Directions: An exact copy of every record below is needed, with the pictures left out.

(Stored items from a collection)

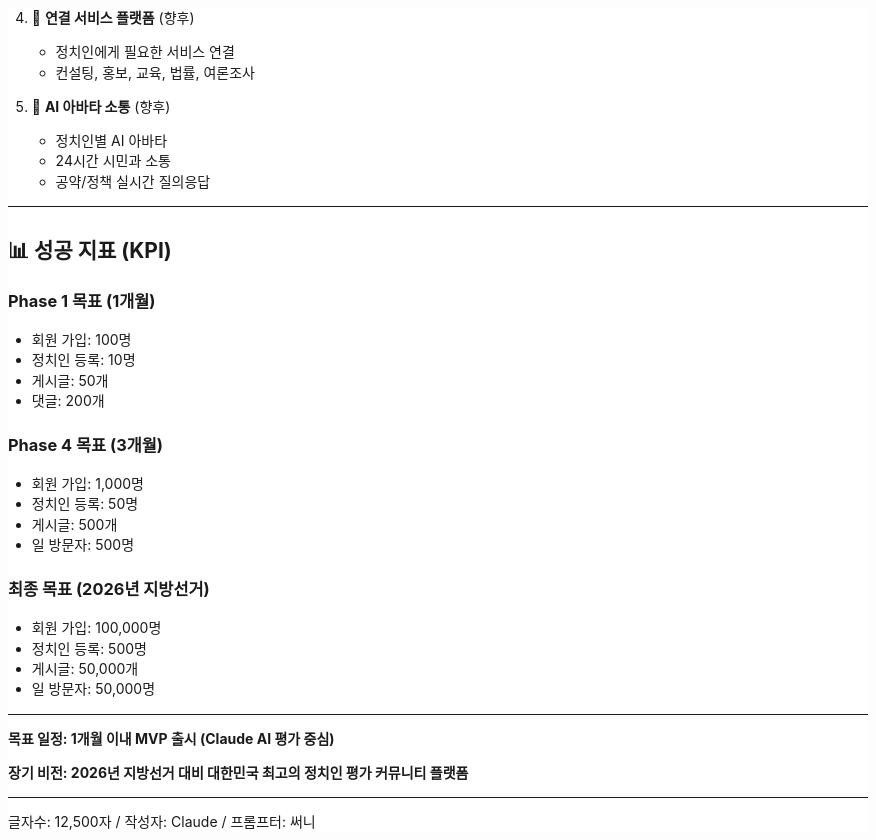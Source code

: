 4. 🔗 **연결 서비스 플랫폼** (향후)
   - 정치인에게 필요한 서비스 연결
   - 컨설팅, 홍보, 교육, 법률, 여론조사

5. 🤖 **AI 아바타 소통** (향후)
   - 정치인별 AI 아바타
   - 24시간 시민과 소통
   - 공약/정책 실시간 질의응답

---

## 📊 성공 지표 (KPI)

### Phase 1 목표 (1개월)
- 회원 가입: 100명
- 정치인 등록: 10명
- 게시글: 50개
- 댓글: 200개

### Phase 4 목표 (3개월)
- 회원 가입: 1,000명
- 정치인 등록: 50명
- 게시글: 500개
- 일 방문자: 500명

### 최종 목표 (2026년 지방선거)
- 회원 가입: 100,000명
- 정치인 등록: 500명
- 게시글: 50,000개
- 일 방문자: 50,000명

---

**목표 일정: 1개월 이내 MVP 출시 (Claude AI 평가 중심)**

**장기 비전: 2026년 지방선거 대비 대한민국 최고의 정치인 평가 커뮤니티 플랫폼**

---

글자수: 12,500자 / 작성자: Claude / 프롬프터: 써니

Output for this task:
Source code

: 4. 🔗 **연결 서비스 플랫폼** (향후)
   - 정치인에게 필요한 서비스 연결
   - 컨설팅, 홍보, 교육, 법률, 여론조사

5. 🤖 **AI 아바타 소통** (향후)
   - 정치인별 AI 아바타
   - 24시간 시민과 소통
   - 공약/정책 실시간 질의응답

---

## 📊 성공 지표 (KPI)

### Phase 1 목표 (1개월)
- 회원 가입: 100명
- 정치인 등록: 10명
- 게시글: 50개
- 댓글: 200개

### Phase 4 목표 (3개월)
- 회원 가입: 1,000명
- 정치인 등록: 50명
- 게시글: 500개
- 일 방문자: 500명

### 최종 목표 (2026년 지방선거)
- 회원 가입: 100,000명
- 정치인 등록: 500명
- 게시글: 50,000개
- 일 방문자: 50,000명

---

**목표 일정: 1개월 이내 MVP 출시 (Claude AI 평가 중심)**

**장기 비전: 2026년 지방선거 대비 대한민국 최고의 정치인 평가 커뮤니티 플랫폼**

---

글자수: 12,500자 / 작성자: Claude / 프롬프터: 써니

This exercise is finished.